Recently the Attorney General of Arizona determined that in light of the Court’s denial of certiorari in the same-sex marriage appeals, it would constitute a violation of Rule 11 to appeal an adverse judgment from the 9th Circuit. Is this the case? I think Rule 11 is inapt, but the case can be made that after the denials, the Court signaled that it was okay letting lower court decisions go into effect invalidating state bans on same-sex marriage. Judge Sutton agrees:
That brings us to another one-line order. On October 6, 2014, the Supreme Court “denied” the “petitions for writs of certiorari” in 1,575 cases, seven of which arose from challenges to decisions of the Fourth, Seventh, and Tenth Circuits that recognized a constitutional right to same-sex marriage. But this kind of action (or inaction) “imports no expression of opinion upon the merits of the case, as the bar has been told many times.” United States v. Carver, 260 U.S. 482, 490 (1923). “The ‘variety of considerations [that] underlie denials of the writ’ counsels against according denials of certiorari any precedential value.” Teague v. Lane, 489 U.S. 288, 296 (1989) (internal citation omitted). Just as the Court’s three decisions to stay those same court of appeals decisions over the past year, all without a registered dissent, did not end the debate on this issue, so too the Court’s decision to deny certiorari in all of these appeals, all without a registered dissent, does not end the debate either.
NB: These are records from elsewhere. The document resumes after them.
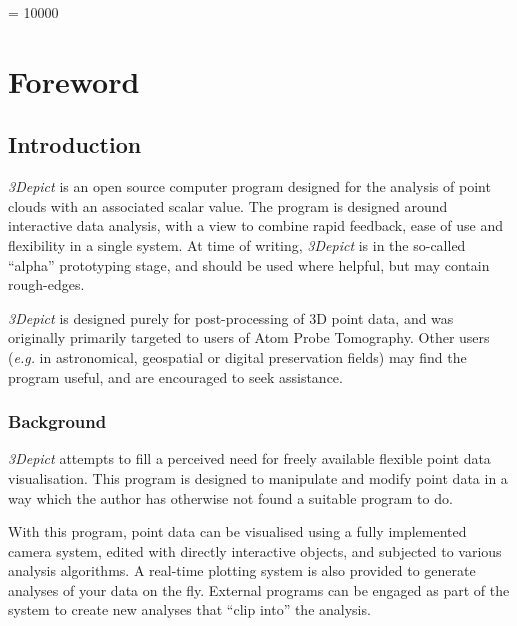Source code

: \documentclass[10pt]{article}
\begin{document}
\widowpenalty = 10000



\section{Foreword}
\subsection{Introduction}

\emph{3Depict} is an open source computer program designed for the analysis of point clouds with an associated scalar value. The program is designed around interactive data analysis, with a view to combine rapid feedback, ease of use and flexibility in a single system.  At time of writing, \emph{3Depict} is in the so-called ``alpha'' prototyping stage, and should be used where helpful, but may contain rough-edges.

\emph{3Depict} is designed purely for post-processing of 3D point data, and was originally primarily targeted to users of Atom Probe Tomography. Other users (\emph{e.g.} in astronomical, geospatial or digital preservation fields) may find the program useful, and are encouraged to seek assistance. 
 
\subsubsection{Background}

\emph{3Depict} attempts to fill a perceived need for freely available flexible point data visualisation. This program is designed to manipulate and modify point data in a way which the author has otherwise not found a suitable program to do.  
 
With this program, point data can be visualised using a fully implemented camera system, edited with directly interactive objects, and subjected to various analysis algorithms. A real-time plotting system is also provided to generate analyses of your data on the fly. External programs can be engaged as part of the system to create new analyses that ``clip into'' the analysis. 
 
\end{document}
A decision not to decide is a decision not to decide.
But don’t these denials of certiorari signal that, from the Court’s perspective, the right to same-sex marriage is inevitable? Maybe; maybe not. Even if we grant the premise and assume that same-sex marriage will be recognized one day in all fifty States, that does not tell us how— whether through the courts or through democracy.
As a matter of precedent, this accurately states the rule about cert denials. Though, I think Sutton may have underplayed the significance, not only of denying cert, but of lifting the stays, and allow court-judgments–not legislative enactments–to proceed and allow gay marriages. The fact that stays were granted, without dissent, maintained the status quo. But lifting the stays, without dissents, radically changed the status quo, and the entire calculus.
Judge Daughtry counters in dissent:
In addition, the order was not cited in the three orders of October 6, 2014, denying certiorari in Kitchen, Bostic, and Baskin. If this string of cases—Romer, Lawrence, Windsor, Kitchen, Bostic, and Baskin—does not represent the Court’s overruling of Baker sub silentio, it certainly creates the “doctrinal development” that frees the lower courts from the strictures of a summary disposition by the Supreme Court. See Hicks v. Miranda, 422 U.S. 332, 344 (1975) (internal quotation marks and citation omitted).